━━ Supplied data ━━

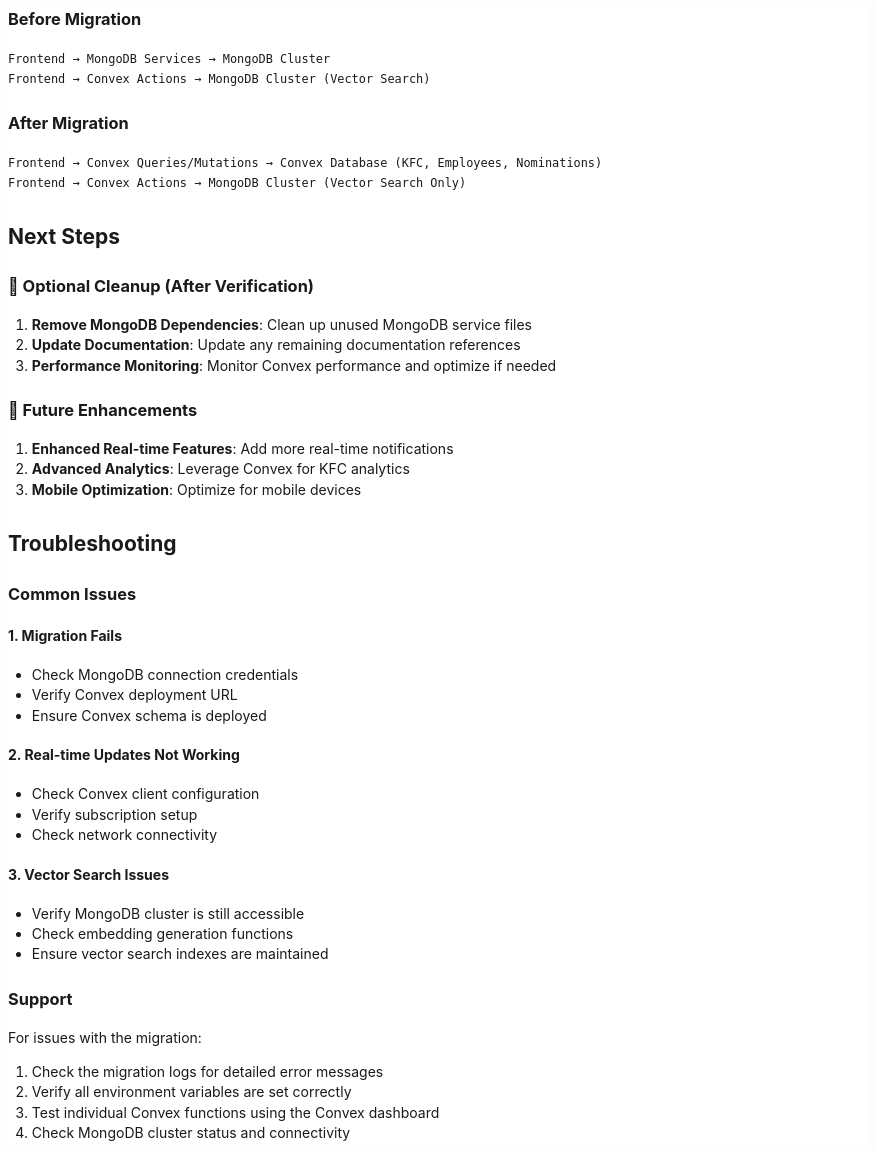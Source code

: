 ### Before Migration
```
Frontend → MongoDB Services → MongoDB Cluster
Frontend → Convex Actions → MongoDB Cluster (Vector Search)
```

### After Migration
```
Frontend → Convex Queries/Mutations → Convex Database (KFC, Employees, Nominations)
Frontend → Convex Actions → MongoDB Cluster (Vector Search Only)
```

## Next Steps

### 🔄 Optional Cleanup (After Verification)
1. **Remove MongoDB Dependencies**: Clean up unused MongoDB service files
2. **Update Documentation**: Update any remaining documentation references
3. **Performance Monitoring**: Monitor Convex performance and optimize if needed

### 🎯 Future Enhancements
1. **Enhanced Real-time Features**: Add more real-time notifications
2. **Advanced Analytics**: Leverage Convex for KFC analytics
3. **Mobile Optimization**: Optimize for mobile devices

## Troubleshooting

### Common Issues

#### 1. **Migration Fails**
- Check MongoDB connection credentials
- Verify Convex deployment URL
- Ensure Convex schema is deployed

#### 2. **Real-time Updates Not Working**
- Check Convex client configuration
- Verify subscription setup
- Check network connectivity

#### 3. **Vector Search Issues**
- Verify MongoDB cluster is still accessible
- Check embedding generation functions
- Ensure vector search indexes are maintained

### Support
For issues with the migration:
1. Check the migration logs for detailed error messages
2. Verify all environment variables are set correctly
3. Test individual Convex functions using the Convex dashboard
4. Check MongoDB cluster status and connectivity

━━━

# [Task details]
Search the data for "Frontend". Copy every matching line.

# [Exercise solution]
Frontend → MongoDB Services → MongoDB Cluster
Frontend → Convex Actions → MongoDB Cluster (Vector Search)
Frontend → Convex Queries/Mutations → Convex Database (KFC, Employees, Nominations)
Frontend → Convex Actions → MongoDB Cluster (Vector Search Only)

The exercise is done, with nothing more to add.